The 128K result was obtained with a no-offload serving configuration using:--max-model-len 131072, --tensor-parallel-size 1, --max-num-seqs 1, --gpu-memory-utilization 0.90, --quantization compressed-tensors, --kv-cache-dtype fp8, --no-calculate-kv-scales, --max-num-batched-tokens 640, --async-scheduling, --no-enable-prefix-caching, and --limit-mm-per-prompt image=1,video=1.

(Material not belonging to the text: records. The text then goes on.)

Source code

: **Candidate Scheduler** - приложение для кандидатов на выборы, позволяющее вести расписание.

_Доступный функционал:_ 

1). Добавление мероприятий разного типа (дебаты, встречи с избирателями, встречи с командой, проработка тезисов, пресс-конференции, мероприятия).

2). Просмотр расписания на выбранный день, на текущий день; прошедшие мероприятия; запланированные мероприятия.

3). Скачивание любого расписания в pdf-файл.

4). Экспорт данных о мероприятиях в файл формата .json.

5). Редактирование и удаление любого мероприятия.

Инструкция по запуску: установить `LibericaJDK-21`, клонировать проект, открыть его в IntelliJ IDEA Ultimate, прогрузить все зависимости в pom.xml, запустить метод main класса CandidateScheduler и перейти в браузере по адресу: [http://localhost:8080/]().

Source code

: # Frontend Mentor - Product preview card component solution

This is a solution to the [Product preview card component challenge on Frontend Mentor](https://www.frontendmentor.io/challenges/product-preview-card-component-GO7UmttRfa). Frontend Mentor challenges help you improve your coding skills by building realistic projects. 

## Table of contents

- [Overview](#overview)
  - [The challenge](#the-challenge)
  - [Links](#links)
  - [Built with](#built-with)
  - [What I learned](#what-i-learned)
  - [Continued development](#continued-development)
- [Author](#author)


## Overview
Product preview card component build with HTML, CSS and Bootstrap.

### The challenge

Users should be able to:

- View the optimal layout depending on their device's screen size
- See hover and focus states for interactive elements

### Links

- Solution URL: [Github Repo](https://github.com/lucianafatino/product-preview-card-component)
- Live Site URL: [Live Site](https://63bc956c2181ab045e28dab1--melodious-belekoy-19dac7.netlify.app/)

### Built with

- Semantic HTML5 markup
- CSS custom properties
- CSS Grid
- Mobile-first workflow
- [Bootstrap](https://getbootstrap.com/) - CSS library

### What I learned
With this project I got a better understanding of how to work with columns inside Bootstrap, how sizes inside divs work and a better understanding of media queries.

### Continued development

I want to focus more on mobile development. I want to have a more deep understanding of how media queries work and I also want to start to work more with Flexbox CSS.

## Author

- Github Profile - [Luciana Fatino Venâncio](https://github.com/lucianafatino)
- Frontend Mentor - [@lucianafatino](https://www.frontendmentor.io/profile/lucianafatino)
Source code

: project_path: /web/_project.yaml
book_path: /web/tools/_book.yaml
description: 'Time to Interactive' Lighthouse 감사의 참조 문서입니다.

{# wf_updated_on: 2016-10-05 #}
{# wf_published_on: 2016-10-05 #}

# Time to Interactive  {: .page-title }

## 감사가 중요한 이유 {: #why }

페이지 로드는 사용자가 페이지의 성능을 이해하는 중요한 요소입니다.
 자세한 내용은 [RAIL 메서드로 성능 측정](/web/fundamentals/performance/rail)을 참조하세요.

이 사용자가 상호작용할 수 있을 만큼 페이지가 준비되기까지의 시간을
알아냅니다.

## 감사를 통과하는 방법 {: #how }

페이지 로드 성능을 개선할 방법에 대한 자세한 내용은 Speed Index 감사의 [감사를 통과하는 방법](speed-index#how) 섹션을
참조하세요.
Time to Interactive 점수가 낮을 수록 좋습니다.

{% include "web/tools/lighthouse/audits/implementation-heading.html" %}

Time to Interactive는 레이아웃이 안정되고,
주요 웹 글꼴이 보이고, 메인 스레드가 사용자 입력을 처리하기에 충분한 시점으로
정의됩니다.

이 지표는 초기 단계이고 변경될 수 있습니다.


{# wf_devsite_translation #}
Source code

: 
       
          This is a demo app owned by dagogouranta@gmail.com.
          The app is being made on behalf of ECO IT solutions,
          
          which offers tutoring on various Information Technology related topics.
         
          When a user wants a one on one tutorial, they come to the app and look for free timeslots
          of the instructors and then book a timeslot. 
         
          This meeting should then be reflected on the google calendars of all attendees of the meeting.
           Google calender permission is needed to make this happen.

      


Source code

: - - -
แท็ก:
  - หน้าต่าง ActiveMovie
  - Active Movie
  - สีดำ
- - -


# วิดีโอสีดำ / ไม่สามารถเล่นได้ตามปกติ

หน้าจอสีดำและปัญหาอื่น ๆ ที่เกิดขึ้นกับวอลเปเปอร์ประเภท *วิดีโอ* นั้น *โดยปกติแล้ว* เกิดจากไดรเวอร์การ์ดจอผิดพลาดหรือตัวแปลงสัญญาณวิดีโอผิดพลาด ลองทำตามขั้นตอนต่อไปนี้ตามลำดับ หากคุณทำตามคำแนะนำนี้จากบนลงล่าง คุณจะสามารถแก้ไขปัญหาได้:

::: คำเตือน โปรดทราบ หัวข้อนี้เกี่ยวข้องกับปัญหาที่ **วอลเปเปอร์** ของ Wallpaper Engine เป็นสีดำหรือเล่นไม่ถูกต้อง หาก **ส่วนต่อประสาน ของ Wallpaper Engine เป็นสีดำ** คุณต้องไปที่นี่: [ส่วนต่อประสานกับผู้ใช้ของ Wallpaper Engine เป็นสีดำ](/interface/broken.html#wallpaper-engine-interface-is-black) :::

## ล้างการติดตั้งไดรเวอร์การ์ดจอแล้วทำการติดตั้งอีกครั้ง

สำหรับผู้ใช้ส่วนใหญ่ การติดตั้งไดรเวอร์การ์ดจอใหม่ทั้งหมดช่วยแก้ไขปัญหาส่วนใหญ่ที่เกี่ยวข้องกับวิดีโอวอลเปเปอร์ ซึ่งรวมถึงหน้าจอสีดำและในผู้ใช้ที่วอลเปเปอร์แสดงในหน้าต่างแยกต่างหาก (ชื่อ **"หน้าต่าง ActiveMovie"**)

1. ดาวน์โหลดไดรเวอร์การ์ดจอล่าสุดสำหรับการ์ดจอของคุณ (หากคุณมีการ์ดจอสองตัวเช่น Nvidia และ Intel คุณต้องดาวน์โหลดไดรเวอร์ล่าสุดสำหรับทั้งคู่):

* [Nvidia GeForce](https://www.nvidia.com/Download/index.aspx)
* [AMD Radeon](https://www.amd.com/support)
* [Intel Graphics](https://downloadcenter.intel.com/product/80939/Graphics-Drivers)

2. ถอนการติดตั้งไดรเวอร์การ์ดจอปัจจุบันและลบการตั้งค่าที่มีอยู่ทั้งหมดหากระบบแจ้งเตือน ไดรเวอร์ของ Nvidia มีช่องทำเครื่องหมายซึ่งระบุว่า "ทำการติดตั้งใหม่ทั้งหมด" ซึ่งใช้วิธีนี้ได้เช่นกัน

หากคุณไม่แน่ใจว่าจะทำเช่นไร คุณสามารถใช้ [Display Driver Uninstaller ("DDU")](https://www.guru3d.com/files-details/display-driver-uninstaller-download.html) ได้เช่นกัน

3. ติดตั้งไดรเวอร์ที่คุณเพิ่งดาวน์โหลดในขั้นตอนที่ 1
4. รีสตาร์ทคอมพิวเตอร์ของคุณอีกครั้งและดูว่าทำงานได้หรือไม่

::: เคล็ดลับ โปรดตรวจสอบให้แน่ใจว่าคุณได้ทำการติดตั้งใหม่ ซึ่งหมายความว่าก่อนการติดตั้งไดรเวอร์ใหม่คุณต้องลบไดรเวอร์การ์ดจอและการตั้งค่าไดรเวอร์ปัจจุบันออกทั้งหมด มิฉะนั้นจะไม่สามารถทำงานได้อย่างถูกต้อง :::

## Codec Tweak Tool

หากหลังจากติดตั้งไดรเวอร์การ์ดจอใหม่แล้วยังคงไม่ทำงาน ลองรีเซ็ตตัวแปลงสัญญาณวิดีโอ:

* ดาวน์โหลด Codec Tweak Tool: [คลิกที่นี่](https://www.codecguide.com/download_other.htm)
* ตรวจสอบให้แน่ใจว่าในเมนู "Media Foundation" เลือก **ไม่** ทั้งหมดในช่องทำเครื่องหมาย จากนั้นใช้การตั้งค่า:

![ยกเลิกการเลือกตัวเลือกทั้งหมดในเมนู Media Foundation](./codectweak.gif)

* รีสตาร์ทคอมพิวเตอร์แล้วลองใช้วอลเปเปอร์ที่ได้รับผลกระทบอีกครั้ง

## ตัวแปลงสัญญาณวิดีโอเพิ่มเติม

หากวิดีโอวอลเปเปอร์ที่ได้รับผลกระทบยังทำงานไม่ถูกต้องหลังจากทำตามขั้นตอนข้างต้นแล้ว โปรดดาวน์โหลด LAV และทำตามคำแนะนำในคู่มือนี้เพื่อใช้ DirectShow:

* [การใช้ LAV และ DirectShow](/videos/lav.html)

vllm serve RedHatAI/gemma-4-31B-it-NVFP4 \
--quantization compressed-tensors \
--max-model-len 131072 \
--tensor-parallel-size 1 \
--max-num-seqs 1 \
--gpu-memory-utilization 0.90 \
--kv-cache-dtype fp8 \
--no-calculate-kv-scales \
--max-num-batched-tokens 640 \
--async-scheduling \
--no-enable-prefix-caching \
--limit-mm-per-prompt image=1,video=1
For tool calling, add:
--tool-call-parser gemma4 --enable-auto-tool-choice
For thinking mode, use a separate secondary profile and add:
--reasoning-parser gemma4 --tool-call-parser gemma4 --enable-auto-tool-choice
For repeat local runs, startup is improved by keeping the Hugging Face cache and vLLM compile cache on Linux/Docker-native storage and reusing a running server instead of cold-starting each run.